* _Brief_:
Copy every line below where the string "Autor" is found.

# # # #

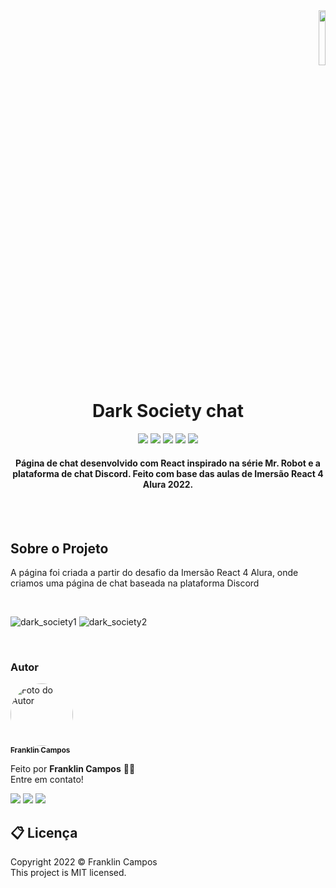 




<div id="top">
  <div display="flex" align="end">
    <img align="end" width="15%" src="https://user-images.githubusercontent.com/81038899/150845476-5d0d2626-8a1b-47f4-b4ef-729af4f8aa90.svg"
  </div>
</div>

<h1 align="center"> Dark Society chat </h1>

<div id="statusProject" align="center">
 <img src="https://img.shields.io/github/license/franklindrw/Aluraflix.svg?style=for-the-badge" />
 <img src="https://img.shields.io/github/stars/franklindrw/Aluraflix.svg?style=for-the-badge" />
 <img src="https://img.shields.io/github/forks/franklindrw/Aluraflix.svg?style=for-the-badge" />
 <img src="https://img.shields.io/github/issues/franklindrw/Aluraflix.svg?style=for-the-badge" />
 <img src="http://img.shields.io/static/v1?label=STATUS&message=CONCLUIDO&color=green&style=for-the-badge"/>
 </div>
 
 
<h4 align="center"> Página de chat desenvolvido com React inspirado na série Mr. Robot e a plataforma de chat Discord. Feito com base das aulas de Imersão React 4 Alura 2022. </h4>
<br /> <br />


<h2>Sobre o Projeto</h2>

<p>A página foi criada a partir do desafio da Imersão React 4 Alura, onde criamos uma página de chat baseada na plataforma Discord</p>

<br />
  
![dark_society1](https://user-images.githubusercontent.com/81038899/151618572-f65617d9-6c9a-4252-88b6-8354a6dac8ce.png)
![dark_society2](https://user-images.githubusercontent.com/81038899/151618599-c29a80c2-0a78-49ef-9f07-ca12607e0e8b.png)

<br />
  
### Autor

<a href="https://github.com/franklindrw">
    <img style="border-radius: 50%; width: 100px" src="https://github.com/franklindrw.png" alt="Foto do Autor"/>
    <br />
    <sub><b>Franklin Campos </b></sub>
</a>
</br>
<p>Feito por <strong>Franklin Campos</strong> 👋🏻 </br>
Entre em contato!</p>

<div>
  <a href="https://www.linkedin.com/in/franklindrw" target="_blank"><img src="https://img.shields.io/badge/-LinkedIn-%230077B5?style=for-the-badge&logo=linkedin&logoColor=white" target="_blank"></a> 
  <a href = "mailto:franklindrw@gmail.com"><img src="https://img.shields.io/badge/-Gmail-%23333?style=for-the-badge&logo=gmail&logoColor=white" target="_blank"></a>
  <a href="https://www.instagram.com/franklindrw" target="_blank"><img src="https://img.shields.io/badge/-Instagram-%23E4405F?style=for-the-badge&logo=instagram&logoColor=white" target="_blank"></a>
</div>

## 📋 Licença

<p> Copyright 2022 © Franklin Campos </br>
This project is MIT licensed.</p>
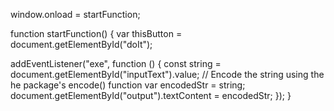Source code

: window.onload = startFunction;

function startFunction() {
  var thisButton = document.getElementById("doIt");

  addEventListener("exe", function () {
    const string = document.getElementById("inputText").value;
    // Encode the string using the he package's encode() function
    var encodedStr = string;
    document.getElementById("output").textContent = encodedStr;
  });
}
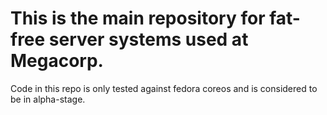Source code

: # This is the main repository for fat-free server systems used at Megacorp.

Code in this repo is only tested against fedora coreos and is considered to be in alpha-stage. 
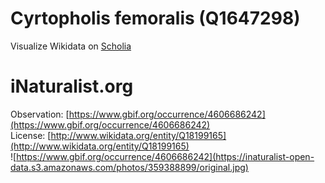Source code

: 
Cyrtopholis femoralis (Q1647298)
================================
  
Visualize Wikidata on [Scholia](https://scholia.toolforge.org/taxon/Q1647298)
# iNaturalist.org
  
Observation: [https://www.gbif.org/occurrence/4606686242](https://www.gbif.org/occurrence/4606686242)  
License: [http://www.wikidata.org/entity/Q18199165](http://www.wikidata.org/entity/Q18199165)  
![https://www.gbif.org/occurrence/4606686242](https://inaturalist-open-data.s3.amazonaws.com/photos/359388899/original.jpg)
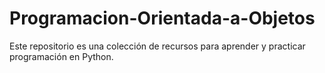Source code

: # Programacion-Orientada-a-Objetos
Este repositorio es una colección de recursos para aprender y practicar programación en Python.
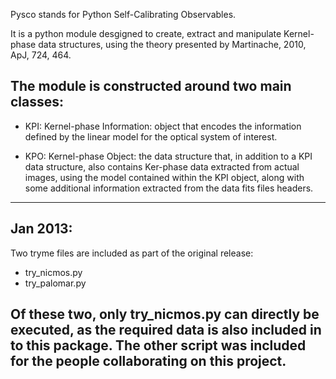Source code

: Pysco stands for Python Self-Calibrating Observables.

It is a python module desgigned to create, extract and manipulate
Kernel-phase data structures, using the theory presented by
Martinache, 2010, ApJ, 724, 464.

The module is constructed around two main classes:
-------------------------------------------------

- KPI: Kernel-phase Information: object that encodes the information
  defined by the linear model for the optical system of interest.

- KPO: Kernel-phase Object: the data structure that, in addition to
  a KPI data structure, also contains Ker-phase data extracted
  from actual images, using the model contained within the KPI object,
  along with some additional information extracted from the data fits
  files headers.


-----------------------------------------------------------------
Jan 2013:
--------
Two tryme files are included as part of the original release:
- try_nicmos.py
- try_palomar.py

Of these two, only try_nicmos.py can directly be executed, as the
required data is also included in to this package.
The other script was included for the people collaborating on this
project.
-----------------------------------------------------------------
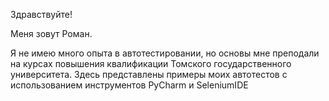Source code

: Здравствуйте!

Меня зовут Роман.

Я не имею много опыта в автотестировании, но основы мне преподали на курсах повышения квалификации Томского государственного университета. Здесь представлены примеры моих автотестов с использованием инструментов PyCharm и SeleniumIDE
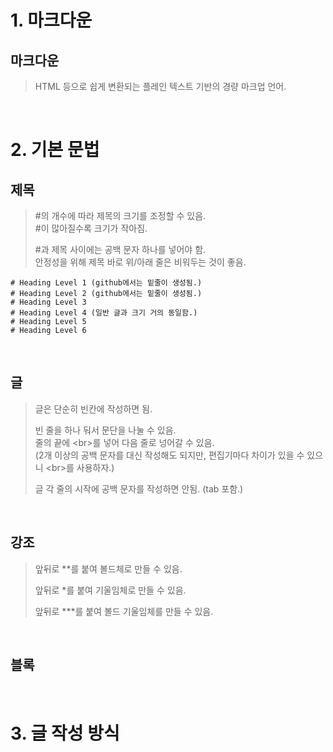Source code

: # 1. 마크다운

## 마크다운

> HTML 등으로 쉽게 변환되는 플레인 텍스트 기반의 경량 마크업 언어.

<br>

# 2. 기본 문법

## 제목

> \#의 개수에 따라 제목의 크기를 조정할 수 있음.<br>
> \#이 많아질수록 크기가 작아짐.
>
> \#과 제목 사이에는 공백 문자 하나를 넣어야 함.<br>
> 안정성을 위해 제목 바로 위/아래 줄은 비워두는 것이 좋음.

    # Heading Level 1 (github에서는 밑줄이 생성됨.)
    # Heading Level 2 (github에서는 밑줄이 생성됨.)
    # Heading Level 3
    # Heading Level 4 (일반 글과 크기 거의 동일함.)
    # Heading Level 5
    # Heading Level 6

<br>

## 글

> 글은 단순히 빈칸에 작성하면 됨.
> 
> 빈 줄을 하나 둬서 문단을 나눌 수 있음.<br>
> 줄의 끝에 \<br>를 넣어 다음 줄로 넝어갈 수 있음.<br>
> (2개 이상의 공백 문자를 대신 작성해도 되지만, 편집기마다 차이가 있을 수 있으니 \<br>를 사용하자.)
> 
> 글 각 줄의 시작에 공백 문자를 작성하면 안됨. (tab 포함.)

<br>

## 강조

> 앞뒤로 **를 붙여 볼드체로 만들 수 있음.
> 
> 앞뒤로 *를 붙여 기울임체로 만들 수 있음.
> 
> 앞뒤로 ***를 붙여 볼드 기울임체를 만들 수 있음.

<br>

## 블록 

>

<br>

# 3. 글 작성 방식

# # # #

* _Answer space_:
### Autor
    <img style="border-radius: 50%; width: 100px" src="https://github.com/franklindrw.png" alt="Foto do Autor"/>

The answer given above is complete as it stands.